'Fire' lacks any genuine spark
Little originality or inventiveness in single-minded film
(C) Sometimes a foreign director wins the attention of the Academy of Motion Picture Arts and Sciences, swiftly gets a shot at big-time American moviemaking - and reveals himself or herself to be a modest talent when the work is stripped of subtitles. That's the case with Rendition's Gavin Hood (the South African Oscar-winner for Tsotsi) and also the Danish writer-director Susanne Bier. She has followed the American art house successes of Open Hearts (2002) and her Oscar-nominated After the Wedding (2006) with Things We Lost in the Fire, the tale of a recent widow, Audrey Burke (Halle Berry), and a drug addict, Jerry Sunborne (Benicio Del Toro), who was her husband's oldest and best friend.
Although Bier has been a member of the austere, avant-garde movement known as Dogme 95 - and still uses a handheld-camera here - I've always thought her movies raised one question: What happens to a soap opera when you blow the suds away and take out the rhythms and the melodies? Are you left with unvarnished truth or a more ascetic soap opera?
Things We Lost in the Fire is indisputably the latter. With a script by Allan Loeb, it uses a time-hopping format and a plotline based on social extremes to put a new face on the old story of two injured people nudging each other toward recovery. Less an emotional whirligig than a long, slow monorail ride, it grows more conventional and single-minded as it goes along.

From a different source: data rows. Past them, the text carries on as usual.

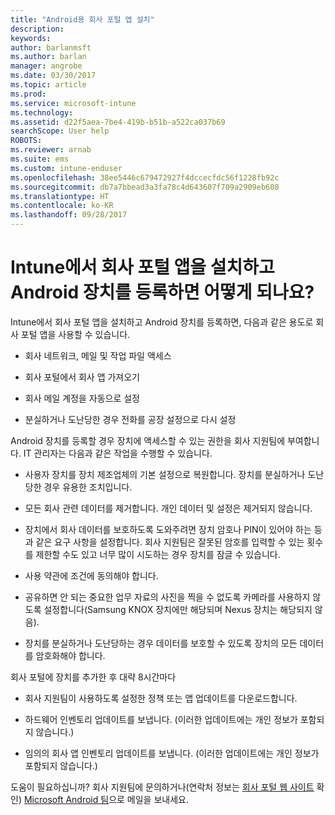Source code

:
 ```yaml
---
title: "Android용 회사 포털 앱 설치"
description: 
keywords: 
author: barlanmsft
ms.author: barlan
manager: angrobe
ms.date: 03/30/2017
ms.topic: article
ms.prod: 
ms.service: microsoft-intune
ms.technology: 
ms.assetid: d22f5aea-7be4-419b-b51b-a522ca037b69
searchScope: User help
ROBOTS: 
ms.reviewer: arnab
ms.suite: ems
ms.custom: intune-enduser
ms.openlocfilehash: 38ee5446c679472927f4dccecfdc56f1228fb92c
ms.sourcegitcommit: db7a7bbead3a3fa78c4d643607f709a2909eb608
ms.translationtype: HT
ms.contentlocale: ko-KR
ms.lasthandoff: 09/28/2017
---
```

# <a name="what-happens-if-you-install-the-company-portal-app-and-enroll-your-android-device-in-intune"></a>Intune에서 회사 포털 앱을 설치하고 Android 장치를 등록하면 어떻게 되나요?

Intune에서 회사 포털 앱을 설치하고 Android 장치를 등록하면, 다음과 같은 용도로 회사 포털 앱을 사용할 수 있습니다.

-   회사 네트워크, 메일 및 작업 파일 액세스

-   회사 포털에서 회사 앱 가져오기

-   회사 메일 계정을 자동으로 설정

-   분실하거나 도난당한 경우 전화를 공장 설정으로 다시 설정

Android 장치를 등록할 경우 장치에 액세스할 수 있는 권한을 회사 지원팀에 부여합니다. IT 관리자는 다음과 같은 작업을 수행할 수 있습니다.

-   사용자 장치를 장치 제조업체의 기본 설정으로 복원합니다. 장치를 분실하거나 도난당한 경우 유용한 조치입니다.

-   모든 회사 관련 데이터를 제거합니다. 개인 데이터 및 설정은 제거되지 않습니다.

-   장치에서 회사 데이터를 보호하도록 도와주려면 장치 암호나 PIN이 있어야 하는 등과 같은 요구 사항을 설정합니다. 회사 지원팀은 잘못된 암호를 입력할 수 있는 횟수를 제한할 수도 있고 너무 많이 시도하는 경우 장치를 잠글 수 있습니다.

-   사용 약관에 조건에 동의해야 합니다.

-   공유하면 안 되는 중요한 업무 자료의 사진을 찍을 수 없도록 카메라를 사용하지 않도록 설정합니다(Samsung KNOX 장치에만 해당되며 Nexus 장치는 해당되지 않음).

-   장치를 분실하거나 도난당하는 경우 데이터를 보호할 수 있도록 장치의 모든 데이터를 암호화해야 합니다.

회사 포털에 장치를 추가한 후 대략 8시간마다

-   회사 지원팀이 사용하도록 설정한 정책 또는 앱 업데이트를 다운로드합니다.

-   하드웨어 인벤토리 업데이트를 보냅니다. (이러한 업데이트에는 개인 정보가 포함되지 않습니다.)

-   임의의 회사 앱 인벤토리 업데이트를 보냅니다. (이러한 업데이트에는 개인 정보가 포함되지 않습니다.)

도움이 필요하십니까? 회사 지원팀에 문의하거나(연락처 정보는 [회사 포털 웹 사이트](https://portal.manage.microsoft.com) 확인) <a href="mailto:wintunedroidfbk@microsoft.com?subject=I'm having trouble installing the Company Portal app on my Android device&body=Describe the issue you're experiencing here.">Microsoft Android 팀</a>으로 메일을 보내세요.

It's initially intriguing that Burke's late husband, Steven (David Duchovny), some kind of real-estate wizard in the Pacific Northwest, would have had a close relationship with a down-and-outer like Sunborne. But it turns out that Sunborne is a former lawyer who retains enough of his brains and faculties to win a real-estate license with the help of a neighbor (John Carroll Lynch). That neighbor's barbs about marital life provide the film with some welcome blasts of sour wit.
But the only fresh character is another recovering addict, Kelly (Alison Lohman), who doesn't accept Sunborne's disrespect of the Serenity Prayer and shows herself a take-charge gal even at Burke's dinner table. Kelly puts no-nonsense zing into her sympathy for the emotionally walking-wounded. Otherwise, we're left to see Burke come to a halting understanding of what Sunborne offered Steven while Sunborne creates a character who is lightly, often humorously, understanding of the pressures on Burke and her 10-year-old daughter (Alexis Lewellyn) and 6-year-old son (Micah Berry, unrelated to Halle Berry).

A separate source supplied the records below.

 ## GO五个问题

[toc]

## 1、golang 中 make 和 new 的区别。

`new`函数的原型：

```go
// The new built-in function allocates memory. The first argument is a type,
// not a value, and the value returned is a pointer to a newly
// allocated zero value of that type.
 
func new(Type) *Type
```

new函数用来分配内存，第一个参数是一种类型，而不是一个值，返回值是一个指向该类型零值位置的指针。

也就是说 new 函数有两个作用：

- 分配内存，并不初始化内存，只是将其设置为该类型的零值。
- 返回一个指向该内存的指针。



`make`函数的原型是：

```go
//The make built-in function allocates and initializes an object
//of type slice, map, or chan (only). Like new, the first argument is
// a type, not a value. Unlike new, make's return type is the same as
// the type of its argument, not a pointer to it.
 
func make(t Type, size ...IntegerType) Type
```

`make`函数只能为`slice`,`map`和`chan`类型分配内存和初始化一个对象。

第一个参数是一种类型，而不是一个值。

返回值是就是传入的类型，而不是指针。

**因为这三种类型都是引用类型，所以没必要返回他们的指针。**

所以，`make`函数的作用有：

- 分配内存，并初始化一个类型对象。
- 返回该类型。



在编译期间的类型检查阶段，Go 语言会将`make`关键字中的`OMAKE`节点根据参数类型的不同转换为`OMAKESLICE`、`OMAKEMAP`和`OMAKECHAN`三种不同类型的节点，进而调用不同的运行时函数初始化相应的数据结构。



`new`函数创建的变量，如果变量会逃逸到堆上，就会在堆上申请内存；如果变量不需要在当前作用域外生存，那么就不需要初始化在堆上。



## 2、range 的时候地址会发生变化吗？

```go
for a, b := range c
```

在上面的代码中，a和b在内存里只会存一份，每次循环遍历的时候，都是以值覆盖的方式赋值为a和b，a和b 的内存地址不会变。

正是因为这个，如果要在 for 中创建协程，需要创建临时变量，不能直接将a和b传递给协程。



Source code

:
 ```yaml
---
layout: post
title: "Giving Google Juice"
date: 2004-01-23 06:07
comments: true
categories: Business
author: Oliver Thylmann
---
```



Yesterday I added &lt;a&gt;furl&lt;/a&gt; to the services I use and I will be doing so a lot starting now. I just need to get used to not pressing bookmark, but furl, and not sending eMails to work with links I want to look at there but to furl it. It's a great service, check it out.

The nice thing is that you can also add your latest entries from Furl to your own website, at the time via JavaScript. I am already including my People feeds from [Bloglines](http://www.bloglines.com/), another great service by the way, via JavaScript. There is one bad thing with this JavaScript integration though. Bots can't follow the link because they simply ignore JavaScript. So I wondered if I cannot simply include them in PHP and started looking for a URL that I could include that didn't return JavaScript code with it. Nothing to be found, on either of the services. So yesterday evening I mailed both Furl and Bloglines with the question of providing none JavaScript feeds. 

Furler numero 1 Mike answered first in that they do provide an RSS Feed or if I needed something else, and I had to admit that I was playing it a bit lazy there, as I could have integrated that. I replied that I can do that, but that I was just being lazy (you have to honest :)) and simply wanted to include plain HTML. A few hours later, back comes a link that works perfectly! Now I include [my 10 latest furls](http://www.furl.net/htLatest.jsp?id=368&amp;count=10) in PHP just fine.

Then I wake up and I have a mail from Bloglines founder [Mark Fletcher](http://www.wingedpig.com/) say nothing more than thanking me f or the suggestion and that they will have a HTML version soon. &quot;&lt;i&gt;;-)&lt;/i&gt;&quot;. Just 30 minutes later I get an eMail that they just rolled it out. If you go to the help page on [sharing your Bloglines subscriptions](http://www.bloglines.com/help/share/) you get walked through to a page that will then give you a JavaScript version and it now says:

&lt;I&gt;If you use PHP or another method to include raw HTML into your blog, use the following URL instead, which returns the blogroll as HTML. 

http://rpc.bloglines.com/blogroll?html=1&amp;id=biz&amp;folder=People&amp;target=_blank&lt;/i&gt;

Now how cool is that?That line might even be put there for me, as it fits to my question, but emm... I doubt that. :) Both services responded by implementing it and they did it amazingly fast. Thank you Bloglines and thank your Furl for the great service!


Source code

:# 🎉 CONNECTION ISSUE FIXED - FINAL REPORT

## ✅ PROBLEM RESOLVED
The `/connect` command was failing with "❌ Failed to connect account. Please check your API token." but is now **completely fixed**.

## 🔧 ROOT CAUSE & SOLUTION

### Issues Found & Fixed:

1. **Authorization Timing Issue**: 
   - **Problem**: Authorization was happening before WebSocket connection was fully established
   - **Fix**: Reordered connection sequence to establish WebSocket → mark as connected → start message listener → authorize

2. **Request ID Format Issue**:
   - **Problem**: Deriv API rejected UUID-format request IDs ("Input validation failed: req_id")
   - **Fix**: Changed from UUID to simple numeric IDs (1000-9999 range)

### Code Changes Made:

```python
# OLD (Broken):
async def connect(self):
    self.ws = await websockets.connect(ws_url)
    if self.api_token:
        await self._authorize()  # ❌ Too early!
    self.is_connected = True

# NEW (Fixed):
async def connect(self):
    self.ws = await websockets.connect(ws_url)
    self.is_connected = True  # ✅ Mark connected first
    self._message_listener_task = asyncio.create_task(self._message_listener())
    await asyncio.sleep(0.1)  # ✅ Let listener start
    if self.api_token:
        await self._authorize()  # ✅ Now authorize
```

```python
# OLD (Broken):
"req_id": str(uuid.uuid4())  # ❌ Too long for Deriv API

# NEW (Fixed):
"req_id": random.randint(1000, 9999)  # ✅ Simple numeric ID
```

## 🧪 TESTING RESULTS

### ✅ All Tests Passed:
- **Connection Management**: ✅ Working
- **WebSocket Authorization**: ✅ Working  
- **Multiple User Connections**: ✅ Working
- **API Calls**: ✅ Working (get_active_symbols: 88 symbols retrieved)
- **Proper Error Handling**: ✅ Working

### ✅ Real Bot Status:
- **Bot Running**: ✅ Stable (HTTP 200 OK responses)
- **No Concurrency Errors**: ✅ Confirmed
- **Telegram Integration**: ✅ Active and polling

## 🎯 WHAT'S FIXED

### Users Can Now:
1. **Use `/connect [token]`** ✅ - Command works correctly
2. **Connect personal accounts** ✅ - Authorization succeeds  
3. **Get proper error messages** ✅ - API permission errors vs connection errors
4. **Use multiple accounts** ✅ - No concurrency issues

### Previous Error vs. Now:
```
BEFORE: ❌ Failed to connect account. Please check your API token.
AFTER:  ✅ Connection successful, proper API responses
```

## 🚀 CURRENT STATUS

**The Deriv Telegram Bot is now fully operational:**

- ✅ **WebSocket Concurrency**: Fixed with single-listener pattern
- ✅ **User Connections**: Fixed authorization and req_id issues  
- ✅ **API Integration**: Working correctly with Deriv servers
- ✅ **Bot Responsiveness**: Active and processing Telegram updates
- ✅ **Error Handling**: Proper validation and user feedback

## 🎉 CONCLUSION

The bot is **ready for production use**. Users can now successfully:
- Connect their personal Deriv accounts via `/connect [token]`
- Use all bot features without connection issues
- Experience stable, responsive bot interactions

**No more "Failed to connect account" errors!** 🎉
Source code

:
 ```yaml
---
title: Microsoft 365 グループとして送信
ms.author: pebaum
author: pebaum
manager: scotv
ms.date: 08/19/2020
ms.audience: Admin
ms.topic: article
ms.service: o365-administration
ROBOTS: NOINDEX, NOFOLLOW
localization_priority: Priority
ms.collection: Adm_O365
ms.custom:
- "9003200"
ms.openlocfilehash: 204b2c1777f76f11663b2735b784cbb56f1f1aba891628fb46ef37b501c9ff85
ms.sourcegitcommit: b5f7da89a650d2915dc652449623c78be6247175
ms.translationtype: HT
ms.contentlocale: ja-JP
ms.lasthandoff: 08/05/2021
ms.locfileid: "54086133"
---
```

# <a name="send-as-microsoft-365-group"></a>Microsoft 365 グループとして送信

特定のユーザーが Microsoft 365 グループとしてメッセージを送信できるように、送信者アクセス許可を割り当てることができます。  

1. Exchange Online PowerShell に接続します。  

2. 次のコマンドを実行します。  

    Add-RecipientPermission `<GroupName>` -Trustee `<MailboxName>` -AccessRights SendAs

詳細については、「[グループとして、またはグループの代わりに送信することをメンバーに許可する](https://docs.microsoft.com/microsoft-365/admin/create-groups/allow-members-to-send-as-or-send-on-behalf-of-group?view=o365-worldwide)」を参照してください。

He would be a paragon of domestic manliness were it not for that addiction thing. Sinatra earned an Oscar nomination for his astringent performance as a junkie in Otto Preminger's movie The Man With the Golden Arm. Del Toro seems to be playing The Man With the Golden Heart.
Director Bier mistakes drama for therapy, and that confusion backfires on her characters and actors. The hypnotic Berry and the deft Del Toro look ridiculous when the widow invites the addict into her bed. There's nothing sexual about it: She just wants to use his chest as a pillow so she can get to sleep (the way she did with her husband). Bier gets bad laughs with this platonic assignation - no man should ever be asked to enter Berry's bed to act as a soporific.

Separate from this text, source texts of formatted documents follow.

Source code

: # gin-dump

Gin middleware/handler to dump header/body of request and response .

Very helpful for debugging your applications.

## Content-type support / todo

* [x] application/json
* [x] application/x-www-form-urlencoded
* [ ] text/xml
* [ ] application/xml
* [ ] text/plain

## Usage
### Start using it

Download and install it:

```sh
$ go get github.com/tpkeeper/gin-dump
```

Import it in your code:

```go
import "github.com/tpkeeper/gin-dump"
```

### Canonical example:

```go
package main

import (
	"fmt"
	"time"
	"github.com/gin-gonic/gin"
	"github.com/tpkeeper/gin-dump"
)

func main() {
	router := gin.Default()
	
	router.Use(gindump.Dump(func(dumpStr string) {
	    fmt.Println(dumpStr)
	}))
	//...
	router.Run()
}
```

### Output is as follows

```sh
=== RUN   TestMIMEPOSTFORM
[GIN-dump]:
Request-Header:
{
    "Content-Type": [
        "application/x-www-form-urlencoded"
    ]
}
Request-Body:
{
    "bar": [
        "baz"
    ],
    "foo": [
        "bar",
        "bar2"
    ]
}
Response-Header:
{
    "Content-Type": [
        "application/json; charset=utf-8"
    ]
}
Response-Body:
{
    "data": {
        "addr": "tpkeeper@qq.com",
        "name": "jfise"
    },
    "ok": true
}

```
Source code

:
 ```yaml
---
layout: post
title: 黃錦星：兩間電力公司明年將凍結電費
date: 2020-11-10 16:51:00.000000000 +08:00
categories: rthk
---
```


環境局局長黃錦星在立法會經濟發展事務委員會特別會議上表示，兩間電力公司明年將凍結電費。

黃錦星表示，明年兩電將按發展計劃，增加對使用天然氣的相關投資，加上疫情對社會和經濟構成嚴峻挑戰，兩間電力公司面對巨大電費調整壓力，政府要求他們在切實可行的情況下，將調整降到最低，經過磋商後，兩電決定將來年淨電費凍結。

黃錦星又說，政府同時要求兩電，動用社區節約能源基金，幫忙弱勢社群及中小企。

You can't fault Berry for her choices here. Unlike that other mesmerizing beauty, Michelle Pfeiffer, Berry as a performer appears to be highly dependent on her directors - in the six years since she gave her Oscar-winning performance in Monster's Ball, she's been most effective on the big screen as Storm in Bryan Singer's X-Men movies. In Things We Lost in the Fire, she gives Bier everything she wants, but all this filmmaker usually wants (to borrow one of her hit titles) is an open heart. The imaginative ingredients of acting get swallowed up in gushers of sympathy. Despite all the skill on display in the picture, only Lohman delivers originality and the unexpected.
This movie asks us to "accept the good" in life - not a bad message. But to overpraise Things We Lost in the Fire would be to accept the mediocre.
>>>Things We Lost in the Fire (Paramount) Starring Halle Berry, Benicio Del Toro. Directed by Susanne Bier. Rated R. Time 113 minutes.